You are reading it wrong. String can hold anything. The issue is with string literals. Make this mental picture. Literal “Anisöl” is same for all string types. Just like 123 is same for all integer types. Ada does not have C-escue mess when you must specify the type of the literal.
Now the literal must be converted to the target type. In our example it is string. Now the encoding of the source starts to be relevant. Is the literal a sequence of 6 Unicode characters? Is the literal a sequence of 7 Latin-1 characters? The text editor renders them same. Ada standard requires that each “character” of the literal must be converted to one “character” of the target type. This requirement precludes UTF-8 encoding of literals.
It is not string it is literals.
And there is no problem to use it in Ada. It is just so that Ada follows Unicode while other languages do not. In Ada a Unicode character is a character. In other languages it is not. A language purist could say, OK, do not use String, use Stream_Element_Array. This is exactly what UTF-8 encoded string is. You can have it all but no literals. Or you can say OK I go full Unicode and use Wide_Wide_String, then you will have literals but no UTF-8.
The choice is yours. I do not care about literals in Elder Futhark, I stay ASCII-7.
I disagree with that. If you need random access and you target a desktop computer where memory consumption is not an issue then converting to UTF-8 to Wide_Wide_String make string handling a lot easier. You can then use the slices you mentioned earlier.
Example:
declare:
Test_1 : constant Wide_Wide_String := "😂ABCäöü Hallo ÄÖÜß😛";
Hallo : Wide_Wide_String renames Test (9 .. 13);
begin
null;
end;
Try that with Ada.Strings.UTF_Encoding.UTF_8_String and all the elegance of Ada slices are gone. As well as the renames.

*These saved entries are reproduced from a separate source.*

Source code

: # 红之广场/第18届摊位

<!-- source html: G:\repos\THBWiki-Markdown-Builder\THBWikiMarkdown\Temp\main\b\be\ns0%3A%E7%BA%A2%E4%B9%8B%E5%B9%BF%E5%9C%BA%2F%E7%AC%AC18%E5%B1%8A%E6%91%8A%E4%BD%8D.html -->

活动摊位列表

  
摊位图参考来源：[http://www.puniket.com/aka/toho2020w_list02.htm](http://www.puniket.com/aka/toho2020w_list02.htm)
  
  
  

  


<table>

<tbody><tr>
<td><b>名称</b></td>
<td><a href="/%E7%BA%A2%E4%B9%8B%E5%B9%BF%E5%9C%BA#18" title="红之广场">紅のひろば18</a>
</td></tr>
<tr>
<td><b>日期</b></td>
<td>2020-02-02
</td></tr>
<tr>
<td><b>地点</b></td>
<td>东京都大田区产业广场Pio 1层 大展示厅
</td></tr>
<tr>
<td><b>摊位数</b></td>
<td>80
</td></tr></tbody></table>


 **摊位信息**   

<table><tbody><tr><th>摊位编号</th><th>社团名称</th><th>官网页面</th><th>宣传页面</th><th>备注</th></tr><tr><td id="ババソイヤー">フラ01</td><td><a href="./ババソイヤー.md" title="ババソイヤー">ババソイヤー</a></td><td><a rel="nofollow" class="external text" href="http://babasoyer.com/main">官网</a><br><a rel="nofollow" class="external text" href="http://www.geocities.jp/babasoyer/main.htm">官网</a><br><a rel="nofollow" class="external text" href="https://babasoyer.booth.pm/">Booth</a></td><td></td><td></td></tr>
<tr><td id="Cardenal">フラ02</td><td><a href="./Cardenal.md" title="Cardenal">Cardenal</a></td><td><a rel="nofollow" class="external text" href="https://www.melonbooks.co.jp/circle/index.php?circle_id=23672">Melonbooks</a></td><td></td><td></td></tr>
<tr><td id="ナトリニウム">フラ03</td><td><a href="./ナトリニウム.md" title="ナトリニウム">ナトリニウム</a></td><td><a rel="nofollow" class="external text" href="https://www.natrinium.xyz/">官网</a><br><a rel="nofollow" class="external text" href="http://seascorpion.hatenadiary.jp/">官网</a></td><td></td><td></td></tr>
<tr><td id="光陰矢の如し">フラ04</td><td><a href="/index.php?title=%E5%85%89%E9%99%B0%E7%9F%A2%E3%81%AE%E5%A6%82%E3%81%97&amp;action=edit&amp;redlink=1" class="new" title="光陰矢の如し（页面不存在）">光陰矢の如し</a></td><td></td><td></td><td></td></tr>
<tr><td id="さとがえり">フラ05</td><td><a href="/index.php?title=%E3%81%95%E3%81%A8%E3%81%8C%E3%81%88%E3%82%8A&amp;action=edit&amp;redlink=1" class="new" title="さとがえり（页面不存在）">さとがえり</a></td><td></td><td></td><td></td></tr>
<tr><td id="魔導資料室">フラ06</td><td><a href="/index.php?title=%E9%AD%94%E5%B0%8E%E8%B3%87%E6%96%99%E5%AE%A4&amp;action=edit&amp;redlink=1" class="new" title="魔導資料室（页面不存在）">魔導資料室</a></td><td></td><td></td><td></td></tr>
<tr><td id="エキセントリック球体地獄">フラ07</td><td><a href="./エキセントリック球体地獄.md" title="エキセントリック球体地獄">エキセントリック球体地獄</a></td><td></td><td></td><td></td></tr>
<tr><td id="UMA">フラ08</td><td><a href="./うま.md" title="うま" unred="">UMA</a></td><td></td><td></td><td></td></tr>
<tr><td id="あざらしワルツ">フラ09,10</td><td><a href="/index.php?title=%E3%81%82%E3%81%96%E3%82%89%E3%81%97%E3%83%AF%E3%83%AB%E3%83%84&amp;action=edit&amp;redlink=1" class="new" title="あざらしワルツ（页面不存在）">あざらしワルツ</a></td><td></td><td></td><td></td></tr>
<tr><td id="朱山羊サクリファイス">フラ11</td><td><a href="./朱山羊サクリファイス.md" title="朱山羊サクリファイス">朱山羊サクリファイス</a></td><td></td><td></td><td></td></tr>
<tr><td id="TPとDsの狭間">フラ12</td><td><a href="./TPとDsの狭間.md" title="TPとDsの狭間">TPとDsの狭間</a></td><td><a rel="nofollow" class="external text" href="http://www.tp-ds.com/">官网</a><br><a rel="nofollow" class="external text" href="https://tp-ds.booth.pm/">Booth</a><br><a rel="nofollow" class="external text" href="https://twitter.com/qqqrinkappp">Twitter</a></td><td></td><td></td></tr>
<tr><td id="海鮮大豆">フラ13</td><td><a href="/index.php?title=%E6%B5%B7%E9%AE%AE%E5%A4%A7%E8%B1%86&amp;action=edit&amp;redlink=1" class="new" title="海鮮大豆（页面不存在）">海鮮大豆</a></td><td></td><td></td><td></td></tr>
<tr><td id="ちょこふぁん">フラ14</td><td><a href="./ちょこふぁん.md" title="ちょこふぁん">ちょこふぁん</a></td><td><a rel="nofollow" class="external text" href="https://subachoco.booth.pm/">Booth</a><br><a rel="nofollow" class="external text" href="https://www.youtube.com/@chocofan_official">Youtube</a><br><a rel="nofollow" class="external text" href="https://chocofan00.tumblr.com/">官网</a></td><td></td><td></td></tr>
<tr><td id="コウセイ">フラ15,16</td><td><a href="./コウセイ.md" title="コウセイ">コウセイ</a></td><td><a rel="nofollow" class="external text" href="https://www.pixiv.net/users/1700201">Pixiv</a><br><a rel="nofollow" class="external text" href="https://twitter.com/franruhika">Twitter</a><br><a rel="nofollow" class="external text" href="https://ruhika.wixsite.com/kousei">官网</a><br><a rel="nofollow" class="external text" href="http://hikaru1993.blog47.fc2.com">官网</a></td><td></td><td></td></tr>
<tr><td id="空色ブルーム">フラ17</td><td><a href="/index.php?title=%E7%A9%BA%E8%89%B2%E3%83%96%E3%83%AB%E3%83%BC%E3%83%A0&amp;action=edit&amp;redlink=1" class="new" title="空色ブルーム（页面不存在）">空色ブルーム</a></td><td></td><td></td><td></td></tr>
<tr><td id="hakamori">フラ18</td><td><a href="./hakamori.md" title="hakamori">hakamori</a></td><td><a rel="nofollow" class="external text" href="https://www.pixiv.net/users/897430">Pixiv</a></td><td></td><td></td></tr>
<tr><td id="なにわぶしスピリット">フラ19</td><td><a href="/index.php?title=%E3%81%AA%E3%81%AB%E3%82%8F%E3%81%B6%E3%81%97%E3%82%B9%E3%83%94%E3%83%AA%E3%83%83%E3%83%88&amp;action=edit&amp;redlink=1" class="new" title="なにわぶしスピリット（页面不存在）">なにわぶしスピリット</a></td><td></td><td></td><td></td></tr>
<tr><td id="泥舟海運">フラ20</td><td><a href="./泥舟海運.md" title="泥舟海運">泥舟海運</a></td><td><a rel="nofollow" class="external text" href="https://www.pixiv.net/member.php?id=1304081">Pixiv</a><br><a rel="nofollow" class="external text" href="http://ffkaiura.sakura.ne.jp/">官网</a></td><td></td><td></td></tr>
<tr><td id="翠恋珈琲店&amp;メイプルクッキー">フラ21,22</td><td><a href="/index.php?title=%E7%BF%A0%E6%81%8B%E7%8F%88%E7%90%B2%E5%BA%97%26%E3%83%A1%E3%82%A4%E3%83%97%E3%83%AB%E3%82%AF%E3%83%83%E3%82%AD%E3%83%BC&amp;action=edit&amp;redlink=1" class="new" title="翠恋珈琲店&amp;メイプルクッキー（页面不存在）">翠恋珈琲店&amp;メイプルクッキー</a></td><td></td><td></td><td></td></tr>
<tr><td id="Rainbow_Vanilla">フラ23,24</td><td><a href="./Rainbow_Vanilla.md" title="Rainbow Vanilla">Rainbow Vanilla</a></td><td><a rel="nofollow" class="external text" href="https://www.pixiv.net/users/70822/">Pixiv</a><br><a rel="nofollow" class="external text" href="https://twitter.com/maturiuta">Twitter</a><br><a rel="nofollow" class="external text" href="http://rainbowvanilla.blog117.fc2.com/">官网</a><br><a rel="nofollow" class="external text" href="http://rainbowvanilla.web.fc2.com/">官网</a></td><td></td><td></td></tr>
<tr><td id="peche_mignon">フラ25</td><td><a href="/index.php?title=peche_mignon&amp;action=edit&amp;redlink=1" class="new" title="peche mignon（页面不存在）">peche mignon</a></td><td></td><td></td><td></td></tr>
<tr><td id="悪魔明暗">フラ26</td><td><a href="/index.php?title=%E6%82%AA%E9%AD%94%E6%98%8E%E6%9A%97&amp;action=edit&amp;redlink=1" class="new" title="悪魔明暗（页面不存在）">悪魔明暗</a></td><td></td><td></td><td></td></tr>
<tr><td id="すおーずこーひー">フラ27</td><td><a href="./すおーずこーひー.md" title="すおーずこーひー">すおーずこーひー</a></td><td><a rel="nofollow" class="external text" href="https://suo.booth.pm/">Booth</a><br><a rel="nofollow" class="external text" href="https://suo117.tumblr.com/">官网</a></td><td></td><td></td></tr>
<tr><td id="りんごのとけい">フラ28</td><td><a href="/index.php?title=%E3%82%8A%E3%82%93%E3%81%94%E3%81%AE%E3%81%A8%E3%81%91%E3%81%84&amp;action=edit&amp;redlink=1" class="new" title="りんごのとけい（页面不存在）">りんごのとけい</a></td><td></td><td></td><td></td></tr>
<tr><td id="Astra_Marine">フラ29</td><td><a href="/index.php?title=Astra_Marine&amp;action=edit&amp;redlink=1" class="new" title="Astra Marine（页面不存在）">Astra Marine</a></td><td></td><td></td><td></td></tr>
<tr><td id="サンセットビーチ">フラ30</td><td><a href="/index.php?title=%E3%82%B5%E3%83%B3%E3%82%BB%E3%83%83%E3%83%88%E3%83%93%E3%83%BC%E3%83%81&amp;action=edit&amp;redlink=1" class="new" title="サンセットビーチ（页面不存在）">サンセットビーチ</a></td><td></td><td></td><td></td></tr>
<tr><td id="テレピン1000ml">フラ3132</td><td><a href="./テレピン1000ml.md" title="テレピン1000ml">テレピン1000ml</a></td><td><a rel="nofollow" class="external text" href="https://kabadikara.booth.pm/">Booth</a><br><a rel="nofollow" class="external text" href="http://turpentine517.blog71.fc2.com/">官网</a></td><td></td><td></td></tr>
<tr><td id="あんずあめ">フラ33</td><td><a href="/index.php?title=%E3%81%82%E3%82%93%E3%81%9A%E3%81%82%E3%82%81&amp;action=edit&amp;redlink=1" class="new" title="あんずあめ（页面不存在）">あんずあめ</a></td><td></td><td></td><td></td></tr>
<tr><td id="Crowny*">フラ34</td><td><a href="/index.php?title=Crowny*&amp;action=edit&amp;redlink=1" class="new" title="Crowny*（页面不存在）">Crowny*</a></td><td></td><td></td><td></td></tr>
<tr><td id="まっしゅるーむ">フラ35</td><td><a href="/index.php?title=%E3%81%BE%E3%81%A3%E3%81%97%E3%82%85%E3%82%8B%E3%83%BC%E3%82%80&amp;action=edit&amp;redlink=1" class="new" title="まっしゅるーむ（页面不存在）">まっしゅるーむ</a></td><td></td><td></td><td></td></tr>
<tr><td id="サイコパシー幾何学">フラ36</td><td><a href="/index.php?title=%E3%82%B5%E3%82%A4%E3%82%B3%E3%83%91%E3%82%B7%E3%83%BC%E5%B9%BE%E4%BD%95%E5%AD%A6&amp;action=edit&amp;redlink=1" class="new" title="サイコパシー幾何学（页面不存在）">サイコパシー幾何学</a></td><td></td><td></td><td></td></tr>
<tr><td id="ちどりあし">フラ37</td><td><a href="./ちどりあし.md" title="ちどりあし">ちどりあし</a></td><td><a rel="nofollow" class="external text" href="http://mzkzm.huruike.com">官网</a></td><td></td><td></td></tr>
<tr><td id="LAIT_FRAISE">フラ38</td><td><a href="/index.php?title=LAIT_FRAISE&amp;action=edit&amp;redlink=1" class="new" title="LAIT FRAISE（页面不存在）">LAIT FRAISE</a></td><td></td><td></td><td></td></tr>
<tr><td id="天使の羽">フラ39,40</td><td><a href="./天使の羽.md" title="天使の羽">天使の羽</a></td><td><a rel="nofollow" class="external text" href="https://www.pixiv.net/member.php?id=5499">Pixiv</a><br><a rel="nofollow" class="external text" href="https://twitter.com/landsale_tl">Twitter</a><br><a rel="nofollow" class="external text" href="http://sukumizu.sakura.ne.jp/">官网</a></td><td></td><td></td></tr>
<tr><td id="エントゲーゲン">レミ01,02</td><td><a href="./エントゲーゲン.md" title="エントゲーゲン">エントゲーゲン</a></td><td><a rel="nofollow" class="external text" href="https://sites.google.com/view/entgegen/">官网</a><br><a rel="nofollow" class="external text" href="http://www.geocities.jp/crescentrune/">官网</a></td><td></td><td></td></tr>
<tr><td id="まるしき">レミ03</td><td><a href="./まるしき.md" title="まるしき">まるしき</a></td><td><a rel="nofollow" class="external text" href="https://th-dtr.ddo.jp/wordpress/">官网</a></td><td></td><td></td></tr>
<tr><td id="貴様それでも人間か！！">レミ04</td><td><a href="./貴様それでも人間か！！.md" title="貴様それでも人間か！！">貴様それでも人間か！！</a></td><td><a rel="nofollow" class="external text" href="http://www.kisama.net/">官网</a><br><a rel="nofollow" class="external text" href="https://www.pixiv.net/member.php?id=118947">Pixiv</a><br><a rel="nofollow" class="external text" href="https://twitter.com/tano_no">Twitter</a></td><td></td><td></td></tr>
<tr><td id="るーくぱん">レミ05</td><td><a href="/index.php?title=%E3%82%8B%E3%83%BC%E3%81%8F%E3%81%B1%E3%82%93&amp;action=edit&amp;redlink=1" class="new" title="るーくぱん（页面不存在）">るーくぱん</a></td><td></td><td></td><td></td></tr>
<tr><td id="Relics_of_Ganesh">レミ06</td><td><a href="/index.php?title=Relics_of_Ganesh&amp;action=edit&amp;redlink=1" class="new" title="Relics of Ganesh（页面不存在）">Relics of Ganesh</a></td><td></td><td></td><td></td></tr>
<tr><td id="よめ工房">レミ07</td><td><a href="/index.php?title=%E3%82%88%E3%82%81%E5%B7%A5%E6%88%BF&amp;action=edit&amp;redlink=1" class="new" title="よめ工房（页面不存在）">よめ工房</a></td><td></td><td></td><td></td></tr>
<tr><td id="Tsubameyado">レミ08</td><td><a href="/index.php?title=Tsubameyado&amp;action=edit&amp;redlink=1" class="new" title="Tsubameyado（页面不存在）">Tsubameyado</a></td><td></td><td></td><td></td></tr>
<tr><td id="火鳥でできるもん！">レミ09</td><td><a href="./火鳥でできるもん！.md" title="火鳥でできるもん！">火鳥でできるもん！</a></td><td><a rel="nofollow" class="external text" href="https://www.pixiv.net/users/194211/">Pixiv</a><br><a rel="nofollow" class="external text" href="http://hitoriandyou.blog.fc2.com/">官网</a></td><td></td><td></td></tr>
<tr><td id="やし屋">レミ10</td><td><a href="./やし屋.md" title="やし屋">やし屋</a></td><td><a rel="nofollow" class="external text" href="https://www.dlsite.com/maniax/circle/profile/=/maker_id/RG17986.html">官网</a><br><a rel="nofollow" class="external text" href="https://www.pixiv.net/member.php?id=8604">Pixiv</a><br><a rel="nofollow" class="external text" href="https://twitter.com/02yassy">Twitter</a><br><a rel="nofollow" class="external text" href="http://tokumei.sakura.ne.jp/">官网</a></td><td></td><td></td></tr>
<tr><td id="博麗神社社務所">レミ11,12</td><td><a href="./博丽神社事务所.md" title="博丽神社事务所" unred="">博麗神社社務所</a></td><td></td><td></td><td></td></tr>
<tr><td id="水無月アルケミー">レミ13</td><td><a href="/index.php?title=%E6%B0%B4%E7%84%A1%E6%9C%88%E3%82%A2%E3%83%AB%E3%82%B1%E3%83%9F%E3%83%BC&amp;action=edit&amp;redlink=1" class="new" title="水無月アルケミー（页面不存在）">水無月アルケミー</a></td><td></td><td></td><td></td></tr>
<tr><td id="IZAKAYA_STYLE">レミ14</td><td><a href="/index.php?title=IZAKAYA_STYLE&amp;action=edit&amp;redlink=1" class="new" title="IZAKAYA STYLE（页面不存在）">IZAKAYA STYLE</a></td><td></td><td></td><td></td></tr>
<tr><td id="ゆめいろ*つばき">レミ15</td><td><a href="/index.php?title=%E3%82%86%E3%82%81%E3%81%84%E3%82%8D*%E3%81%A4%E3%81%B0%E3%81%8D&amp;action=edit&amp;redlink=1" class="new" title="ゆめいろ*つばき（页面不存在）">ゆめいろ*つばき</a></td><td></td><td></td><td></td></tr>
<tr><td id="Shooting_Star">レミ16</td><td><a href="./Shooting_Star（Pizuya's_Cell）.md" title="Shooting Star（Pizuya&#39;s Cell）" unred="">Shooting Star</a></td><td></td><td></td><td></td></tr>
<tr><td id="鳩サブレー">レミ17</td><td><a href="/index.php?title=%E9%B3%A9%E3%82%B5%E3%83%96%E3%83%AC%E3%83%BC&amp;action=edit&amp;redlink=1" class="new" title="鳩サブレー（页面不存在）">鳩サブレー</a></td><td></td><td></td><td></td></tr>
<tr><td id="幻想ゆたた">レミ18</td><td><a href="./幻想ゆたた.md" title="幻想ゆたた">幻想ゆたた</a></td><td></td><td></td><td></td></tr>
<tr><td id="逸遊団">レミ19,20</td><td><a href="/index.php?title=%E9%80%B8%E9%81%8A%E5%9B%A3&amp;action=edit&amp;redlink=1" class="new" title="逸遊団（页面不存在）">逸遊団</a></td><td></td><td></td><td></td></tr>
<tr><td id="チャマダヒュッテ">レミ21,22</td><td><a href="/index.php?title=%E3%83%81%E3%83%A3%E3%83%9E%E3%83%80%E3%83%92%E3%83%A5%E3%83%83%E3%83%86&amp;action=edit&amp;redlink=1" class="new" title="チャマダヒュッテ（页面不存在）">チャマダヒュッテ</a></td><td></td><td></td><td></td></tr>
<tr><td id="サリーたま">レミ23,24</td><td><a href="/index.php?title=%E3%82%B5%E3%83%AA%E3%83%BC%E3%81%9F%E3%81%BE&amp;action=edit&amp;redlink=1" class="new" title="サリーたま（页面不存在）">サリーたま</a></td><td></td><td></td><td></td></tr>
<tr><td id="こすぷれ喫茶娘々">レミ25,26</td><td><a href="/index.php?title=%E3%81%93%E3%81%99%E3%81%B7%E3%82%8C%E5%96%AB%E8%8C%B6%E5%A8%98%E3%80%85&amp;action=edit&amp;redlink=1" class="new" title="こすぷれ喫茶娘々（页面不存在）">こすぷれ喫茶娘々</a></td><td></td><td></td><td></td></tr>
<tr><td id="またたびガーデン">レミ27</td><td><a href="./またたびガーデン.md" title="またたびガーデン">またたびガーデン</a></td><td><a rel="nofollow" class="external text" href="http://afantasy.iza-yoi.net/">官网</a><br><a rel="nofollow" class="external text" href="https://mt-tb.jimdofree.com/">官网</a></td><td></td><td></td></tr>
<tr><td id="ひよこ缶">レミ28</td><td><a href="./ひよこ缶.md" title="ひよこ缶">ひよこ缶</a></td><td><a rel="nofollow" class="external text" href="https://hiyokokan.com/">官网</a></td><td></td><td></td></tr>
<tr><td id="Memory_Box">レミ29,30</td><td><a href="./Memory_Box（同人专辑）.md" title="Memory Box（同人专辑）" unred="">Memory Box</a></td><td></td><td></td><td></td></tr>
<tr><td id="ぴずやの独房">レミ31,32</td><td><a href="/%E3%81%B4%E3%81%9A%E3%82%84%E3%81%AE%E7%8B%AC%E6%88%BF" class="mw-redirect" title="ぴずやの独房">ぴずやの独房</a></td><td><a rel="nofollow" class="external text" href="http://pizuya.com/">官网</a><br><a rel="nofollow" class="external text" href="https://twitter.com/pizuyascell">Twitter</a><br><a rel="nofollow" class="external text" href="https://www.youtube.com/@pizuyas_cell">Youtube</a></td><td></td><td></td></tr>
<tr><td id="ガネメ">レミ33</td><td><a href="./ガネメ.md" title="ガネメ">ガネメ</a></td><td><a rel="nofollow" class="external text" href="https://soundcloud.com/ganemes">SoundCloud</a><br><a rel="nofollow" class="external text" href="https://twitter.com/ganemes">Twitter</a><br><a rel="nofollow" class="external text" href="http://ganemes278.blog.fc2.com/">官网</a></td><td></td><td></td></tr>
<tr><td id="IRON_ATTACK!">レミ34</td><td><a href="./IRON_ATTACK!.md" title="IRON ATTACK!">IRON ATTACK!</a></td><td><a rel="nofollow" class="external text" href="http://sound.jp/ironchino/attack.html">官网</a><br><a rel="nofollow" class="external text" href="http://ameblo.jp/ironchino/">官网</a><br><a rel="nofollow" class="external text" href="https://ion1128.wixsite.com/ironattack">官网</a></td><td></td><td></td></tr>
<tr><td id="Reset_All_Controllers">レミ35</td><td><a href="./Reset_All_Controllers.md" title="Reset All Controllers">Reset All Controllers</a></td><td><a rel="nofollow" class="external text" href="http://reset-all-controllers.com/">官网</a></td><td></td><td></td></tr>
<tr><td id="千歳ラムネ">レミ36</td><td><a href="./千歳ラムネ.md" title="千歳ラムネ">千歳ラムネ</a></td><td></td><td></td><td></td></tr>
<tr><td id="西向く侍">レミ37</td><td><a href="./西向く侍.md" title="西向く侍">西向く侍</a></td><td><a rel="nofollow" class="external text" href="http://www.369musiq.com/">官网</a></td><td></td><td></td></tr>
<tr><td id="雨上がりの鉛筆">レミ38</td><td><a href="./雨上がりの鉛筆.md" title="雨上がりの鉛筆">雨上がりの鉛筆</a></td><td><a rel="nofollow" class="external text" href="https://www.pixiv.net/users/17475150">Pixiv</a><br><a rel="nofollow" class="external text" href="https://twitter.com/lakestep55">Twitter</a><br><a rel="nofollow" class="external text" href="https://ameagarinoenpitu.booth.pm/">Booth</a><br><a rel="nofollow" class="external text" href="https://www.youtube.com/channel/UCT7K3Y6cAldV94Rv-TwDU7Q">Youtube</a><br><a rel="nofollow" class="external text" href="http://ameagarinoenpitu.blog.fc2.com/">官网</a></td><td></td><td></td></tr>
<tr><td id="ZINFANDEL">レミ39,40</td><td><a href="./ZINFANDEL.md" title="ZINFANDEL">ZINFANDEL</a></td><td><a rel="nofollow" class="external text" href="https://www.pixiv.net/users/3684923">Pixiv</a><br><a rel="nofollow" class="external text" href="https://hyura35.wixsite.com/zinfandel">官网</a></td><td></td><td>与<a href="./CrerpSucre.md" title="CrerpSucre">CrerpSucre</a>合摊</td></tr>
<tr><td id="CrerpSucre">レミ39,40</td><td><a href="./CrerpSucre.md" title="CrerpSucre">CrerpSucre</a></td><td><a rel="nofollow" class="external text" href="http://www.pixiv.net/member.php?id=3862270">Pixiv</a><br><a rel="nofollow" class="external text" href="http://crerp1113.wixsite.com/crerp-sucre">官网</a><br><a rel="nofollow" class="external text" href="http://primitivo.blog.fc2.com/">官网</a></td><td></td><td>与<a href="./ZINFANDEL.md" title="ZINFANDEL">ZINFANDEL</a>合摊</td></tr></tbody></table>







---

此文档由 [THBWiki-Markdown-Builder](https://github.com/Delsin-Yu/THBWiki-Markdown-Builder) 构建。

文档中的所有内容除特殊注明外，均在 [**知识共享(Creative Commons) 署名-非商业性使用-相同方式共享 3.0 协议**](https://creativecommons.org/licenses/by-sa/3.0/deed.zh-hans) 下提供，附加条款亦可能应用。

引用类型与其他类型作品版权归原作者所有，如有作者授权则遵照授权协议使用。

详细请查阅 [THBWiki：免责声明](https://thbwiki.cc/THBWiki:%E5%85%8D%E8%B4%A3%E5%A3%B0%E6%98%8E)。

Ada slices work perfectly well with UTF-8 encoded string. Surely magic numbers is poor programming. What does 9 and 13 exactly mean?
The point is and always was, no random access to code points is needed in a sane program. Strings need not to be “handled.” If you feel that you need it, then reconsider the algorithm. All strings must be processed piece by piece consequently.
This is sample code. They mean nothing. You are deflecting to superfluous details.
Maybe not needed but it’s easier. I’m not developing for academic rigour. I just want to get the job done. For me Ada is only a hobby.
My program, my rules. You are not to decide what “must” be done in my programs.
Sure, but then your argument is not “it is easier” with the assumed quantifier for all, but “it worked for me.” Fair enough.
Right, sort of. See, it’s reading the literal and checking it after conversion at the character level. Being aware of utf8, it sees the individual characters are are larger than 1 byte, and rejects them. If it doesn’t convert (which removes the intent for checking the values before placing them in string) it “just works.”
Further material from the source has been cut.